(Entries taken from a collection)
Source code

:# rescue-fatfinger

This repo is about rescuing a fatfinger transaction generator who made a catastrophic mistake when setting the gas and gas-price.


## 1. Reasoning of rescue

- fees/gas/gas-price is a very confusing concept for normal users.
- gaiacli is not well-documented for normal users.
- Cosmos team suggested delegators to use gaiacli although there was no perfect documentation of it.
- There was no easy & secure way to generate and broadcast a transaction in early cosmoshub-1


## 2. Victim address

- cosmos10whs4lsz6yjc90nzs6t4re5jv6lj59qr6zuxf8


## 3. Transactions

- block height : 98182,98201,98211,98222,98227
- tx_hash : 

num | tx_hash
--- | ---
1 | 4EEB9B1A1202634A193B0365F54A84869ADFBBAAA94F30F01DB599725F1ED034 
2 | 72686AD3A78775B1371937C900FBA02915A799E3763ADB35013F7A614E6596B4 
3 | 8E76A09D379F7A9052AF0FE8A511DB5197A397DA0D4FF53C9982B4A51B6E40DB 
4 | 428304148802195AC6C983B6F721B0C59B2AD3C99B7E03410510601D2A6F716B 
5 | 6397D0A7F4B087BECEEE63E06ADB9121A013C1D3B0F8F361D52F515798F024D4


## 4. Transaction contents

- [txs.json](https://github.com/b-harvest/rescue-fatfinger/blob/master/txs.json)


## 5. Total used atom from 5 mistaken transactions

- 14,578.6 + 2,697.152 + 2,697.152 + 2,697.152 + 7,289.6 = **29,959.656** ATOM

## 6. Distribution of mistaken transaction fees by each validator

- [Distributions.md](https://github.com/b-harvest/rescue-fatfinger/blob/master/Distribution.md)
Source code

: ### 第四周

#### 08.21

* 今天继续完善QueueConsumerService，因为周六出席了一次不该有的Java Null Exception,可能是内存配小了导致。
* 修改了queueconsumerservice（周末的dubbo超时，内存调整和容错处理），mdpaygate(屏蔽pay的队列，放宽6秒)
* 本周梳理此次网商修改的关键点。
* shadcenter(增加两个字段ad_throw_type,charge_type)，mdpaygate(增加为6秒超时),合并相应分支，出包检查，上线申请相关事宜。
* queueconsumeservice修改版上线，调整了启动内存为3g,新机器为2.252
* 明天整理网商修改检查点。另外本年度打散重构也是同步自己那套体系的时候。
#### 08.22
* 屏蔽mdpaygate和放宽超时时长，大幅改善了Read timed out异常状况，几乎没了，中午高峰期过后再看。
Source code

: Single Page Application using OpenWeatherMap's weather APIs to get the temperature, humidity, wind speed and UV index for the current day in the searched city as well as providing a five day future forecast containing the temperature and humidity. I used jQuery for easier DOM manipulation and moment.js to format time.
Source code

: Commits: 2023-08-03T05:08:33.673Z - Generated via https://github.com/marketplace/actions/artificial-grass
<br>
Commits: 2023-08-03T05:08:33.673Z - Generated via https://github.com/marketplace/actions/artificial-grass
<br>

### Exercise brief:
Starting with the first entry and ending with the last, give all of them again unchanged.

### Exercise response:
Source code

:# rescue-fatfinger

This repo is about rescuing a fatfinger transaction generator who made a catastrophic mistake when setting the gas and gas-price.


## 1. Reasoning of rescue

- fees/gas/gas-price is a very confusing concept for normal users.
- gaiacli is not well-documented for normal users.
- Cosmos team suggested delegators to use gaiacli although there was no perfect documentation of it.
- There was no easy & secure way to generate and broadcast a transaction in early cosmoshub-1


## 2. Victim address

- cosmos10whs4lsz6yjc90nzs6t4re5jv6lj59qr6zuxf8


## 3. Transactions

- block height : 98182,98201,98211,98222,98227
- tx_hash : 

num | tx_hash
--- | ---
1 | 4EEB9B1A1202634A193B0365F54A84869ADFBBAAA94F30F01DB599725F1ED034 
2 | 72686AD3A78775B1371937C900FBA02915A799E3763ADB35013F7A614E6596B4 
3 | 8E76A09D379F7A9052AF0FE8A511DB5197A397DA0D4FF53C9982B4A51B6E40DB 
4 | 428304148802195AC6C983B6F721B0C59B2AD3C99B7E03410510601D2A6F716B 
5 | 6397D0A7F4B087BECEEE63E06ADB9121A013C1D3B0F8F361D52F515798F024D4


## 4. Transaction contents

- [txs.json](https://github.com/b-harvest/rescue-fatfinger/blob/master/txs.json)


## 5. Total used atom from 5 mistaken transactions

- 14,578.6 + 2,697.152 + 2,697.152 + 2,697.152 + 7,289.6 = **29,959.656** ATOM

## 6. Distribution of mistaken transaction fees by each validator

- [Distributions.md](https://github.com/b-harvest/rescue-fatfinger/blob/master/Distribution.md)
Source code

: ### 第四周

#### 08.21

* 今天继续完善QueueConsumerService，因为周六出席了一次不该有的Java Null Exception,可能是内存配小了导致。
* 修改了queueconsumerservice（周末的dubbo超时，内存调整和容错处理），mdpaygate(屏蔽pay的队列，放宽6秒)
* 本周梳理此次网商修改的关键点。
* shadcenter(增加两个字段ad_throw_type,charge_type)，mdpaygate(增加为6秒超时),合并相应分支，出包检查，上线申请相关事宜。
* queueconsumeservice修改版上线，调整了启动内存为3g,新机器为2.252
* 明天整理网商修改检查点。另外本年度打散重构也是同步自己那套体系的时候。
#### 08.22
* 屏蔽mdpaygate和放宽超时时长，大幅改善了Read timed out异常状况，几乎没了，中午高峰期过后再看。
Source code

: Single Page Application using OpenWeatherMap's weather APIs to get the temperature, humidity, wind speed and UV index for the current day in the searched city as well as providing a five day future forecast containing the temperature and humidity. I used jQuery for easier DOM manipulation and moment.js to format time.
Source code

: Commits: 2023-08-03T05:08:33.673Z - Generated via https://github.com/marketplace/actions/artificial-grass
<br>
Commits: 2023-08-03T05:08:33.673Z - Generated via https://github.com/marketplace/actions/artificial-grass
<br>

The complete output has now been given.